Ричард Длинные Руки — фрейграф — страница 28 из 76

Она пугливо посмотрела на мои могучие лапы с когтями.

— Нет-нет, ты их сплющишь! Надо очень осторожно и нежно.

Видимо, я все-таки сдвинулся, за спиной раздался раздраженный голос:

— Он такой!.. Ишь, нежный…

Мириам возникла в проходе, уперев руки в бока. На лице ни следа раскаяния, что орала на меня, эстета и щедрую душу, грубо и немузыкально, превратно истолковав мои возвышенные порывы.

— Хочешь поучаствовать? — спросил я коварно. — Чего явилась?

Она сказала резко:

— Незамужней девушке неприлично оставаться наедине с мужчиной.

— Даже в пещере? — спросил я.

Она пожала плечами.

— А что пещера?

Я нахально улыбнулся.

— Так я же этот… рептиль?

Она смерила меня недобрым взглядом.

— Еще какой! Все вы одинаковые. Только и думаете…

Я сказал с лицемерным вздохом, ориентируясь больше на слушающую нас принцессу:

— Да, мы только и думаем, думаем, и вообще мыслим. Не то что женщины. Потому мы мудрые!

Принцесса с жаркой благодарностью обхватила меня за шею и, не успел я отвернуть голову, влепила жаркий поцелуй.

— Спасибо тебе! Спасибо, добрый дракон! Ты самый замечательный, ты самый красивый, ты самый лучший на свете!

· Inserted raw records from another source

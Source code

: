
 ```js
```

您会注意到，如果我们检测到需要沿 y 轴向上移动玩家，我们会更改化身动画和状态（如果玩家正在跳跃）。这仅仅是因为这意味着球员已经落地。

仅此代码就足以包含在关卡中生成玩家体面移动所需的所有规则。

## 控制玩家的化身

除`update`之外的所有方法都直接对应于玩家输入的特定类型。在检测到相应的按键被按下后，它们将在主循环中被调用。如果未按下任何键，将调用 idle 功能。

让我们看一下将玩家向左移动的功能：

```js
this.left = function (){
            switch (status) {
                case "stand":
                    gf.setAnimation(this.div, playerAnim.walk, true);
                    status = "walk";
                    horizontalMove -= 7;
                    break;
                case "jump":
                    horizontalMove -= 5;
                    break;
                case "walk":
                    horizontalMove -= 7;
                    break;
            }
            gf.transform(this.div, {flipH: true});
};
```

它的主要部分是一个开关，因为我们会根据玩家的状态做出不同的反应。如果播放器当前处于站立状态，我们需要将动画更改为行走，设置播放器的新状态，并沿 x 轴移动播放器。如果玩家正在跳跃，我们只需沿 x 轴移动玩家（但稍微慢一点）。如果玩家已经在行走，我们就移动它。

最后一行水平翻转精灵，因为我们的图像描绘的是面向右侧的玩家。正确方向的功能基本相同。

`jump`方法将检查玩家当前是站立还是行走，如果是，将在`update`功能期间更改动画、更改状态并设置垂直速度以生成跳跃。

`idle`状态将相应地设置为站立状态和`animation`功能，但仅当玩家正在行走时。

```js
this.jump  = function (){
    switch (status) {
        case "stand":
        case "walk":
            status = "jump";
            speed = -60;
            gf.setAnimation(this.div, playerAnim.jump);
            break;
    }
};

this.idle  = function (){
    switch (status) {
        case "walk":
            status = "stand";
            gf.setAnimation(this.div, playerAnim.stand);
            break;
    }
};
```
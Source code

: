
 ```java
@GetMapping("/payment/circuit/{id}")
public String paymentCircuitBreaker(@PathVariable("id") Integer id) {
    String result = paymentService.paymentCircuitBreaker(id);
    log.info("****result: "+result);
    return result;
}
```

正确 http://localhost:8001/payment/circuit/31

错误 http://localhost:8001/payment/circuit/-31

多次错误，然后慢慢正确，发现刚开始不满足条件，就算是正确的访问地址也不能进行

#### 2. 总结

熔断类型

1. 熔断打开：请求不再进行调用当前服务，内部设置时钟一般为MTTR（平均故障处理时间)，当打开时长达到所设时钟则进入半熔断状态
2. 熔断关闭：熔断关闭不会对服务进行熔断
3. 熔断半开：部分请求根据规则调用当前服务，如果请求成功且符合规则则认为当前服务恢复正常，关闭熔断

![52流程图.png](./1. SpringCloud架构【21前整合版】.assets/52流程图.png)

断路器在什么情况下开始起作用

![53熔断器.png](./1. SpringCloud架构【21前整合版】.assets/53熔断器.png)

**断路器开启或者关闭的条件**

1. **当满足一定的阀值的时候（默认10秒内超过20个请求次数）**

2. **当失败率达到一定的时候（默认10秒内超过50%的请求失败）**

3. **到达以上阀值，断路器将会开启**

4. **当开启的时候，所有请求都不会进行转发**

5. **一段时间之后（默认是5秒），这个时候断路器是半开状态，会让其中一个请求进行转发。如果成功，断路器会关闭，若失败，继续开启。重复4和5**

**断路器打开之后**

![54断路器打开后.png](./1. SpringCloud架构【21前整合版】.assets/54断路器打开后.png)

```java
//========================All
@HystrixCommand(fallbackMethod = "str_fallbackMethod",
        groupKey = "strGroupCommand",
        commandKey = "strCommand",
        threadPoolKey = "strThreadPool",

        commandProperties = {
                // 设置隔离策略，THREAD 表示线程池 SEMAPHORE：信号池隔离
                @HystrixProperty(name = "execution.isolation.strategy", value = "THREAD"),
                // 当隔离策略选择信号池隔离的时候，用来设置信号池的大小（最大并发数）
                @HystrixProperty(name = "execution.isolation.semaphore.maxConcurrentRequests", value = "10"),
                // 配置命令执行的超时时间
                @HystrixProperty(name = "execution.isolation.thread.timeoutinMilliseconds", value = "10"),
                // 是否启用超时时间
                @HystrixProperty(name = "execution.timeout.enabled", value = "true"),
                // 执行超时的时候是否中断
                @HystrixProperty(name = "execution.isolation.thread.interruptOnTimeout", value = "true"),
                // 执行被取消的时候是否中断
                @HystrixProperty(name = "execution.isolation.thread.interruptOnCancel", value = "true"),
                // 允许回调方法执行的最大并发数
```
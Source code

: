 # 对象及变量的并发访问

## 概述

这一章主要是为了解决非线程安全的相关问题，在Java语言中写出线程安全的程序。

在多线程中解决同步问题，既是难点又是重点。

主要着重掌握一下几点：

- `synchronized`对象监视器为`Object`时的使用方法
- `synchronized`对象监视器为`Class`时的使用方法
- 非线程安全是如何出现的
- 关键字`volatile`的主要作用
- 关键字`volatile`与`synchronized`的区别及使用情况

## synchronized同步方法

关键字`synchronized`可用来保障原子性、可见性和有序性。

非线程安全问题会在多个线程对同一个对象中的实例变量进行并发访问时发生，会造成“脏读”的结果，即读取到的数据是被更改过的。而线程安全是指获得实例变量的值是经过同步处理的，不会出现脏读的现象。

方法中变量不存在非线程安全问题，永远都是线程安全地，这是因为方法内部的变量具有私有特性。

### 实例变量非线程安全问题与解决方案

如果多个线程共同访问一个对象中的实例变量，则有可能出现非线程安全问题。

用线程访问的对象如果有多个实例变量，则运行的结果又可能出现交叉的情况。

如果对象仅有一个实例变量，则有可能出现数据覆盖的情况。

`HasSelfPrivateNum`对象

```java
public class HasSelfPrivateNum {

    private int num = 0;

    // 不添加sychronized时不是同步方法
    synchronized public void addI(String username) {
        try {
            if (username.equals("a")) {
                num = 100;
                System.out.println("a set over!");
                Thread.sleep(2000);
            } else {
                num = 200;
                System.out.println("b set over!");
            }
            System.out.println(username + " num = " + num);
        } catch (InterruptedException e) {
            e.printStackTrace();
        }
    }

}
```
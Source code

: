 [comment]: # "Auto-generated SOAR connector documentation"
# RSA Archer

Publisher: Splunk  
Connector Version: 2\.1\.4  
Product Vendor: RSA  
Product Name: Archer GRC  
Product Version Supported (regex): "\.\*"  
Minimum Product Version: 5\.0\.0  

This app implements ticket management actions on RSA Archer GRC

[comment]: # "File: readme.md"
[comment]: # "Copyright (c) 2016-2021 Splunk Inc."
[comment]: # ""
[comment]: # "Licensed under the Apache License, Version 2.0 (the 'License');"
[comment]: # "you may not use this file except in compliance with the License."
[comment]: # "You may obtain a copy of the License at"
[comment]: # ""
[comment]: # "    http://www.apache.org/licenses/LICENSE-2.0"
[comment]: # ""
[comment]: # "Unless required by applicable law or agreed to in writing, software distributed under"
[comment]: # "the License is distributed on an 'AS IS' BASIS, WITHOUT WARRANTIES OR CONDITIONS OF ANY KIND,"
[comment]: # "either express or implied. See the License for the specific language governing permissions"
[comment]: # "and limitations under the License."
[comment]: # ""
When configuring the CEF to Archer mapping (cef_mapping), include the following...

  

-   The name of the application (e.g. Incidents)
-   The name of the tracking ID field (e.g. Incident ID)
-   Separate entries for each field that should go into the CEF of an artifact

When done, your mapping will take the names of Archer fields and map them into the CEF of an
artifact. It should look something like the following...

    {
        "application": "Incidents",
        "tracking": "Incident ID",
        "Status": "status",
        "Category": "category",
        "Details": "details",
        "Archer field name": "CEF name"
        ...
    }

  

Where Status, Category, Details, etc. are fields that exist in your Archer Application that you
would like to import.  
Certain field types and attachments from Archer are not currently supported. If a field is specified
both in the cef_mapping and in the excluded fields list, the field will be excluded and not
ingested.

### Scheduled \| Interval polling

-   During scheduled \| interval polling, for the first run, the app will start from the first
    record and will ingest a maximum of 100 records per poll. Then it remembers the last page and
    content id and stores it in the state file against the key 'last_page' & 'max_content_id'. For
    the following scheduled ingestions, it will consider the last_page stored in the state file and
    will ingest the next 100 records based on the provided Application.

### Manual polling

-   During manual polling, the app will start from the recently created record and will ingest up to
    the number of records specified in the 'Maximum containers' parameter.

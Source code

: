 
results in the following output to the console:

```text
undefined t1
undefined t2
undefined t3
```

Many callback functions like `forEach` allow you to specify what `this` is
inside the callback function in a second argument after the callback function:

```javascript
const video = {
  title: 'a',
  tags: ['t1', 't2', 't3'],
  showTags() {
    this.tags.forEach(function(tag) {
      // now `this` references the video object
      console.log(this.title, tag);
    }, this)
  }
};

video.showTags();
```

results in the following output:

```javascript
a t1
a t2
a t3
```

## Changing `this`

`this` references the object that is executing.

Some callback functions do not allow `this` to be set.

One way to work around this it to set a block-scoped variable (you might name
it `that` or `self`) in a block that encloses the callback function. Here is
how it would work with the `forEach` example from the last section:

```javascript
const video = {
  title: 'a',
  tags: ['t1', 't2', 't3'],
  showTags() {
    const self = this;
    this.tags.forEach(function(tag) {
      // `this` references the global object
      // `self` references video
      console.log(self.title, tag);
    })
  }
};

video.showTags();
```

Мириам в неловкости переступила с ноги на ногу, на меня метнула убийственный взгляд. Сволочь, прочел я в нем, нельзя так обманывать ребенка. Я ответил мысленно, что не обманываю, это есть тут некоторые, что не захотели войти и взять все это блестящее, обзывали меня гадкими словами и вообще на что-то намекали, а принцесса, чистая душа, поверила, как валаамова девственница, и вот огребла по полной и все еще гребет, как цыпленок, обеими лапками.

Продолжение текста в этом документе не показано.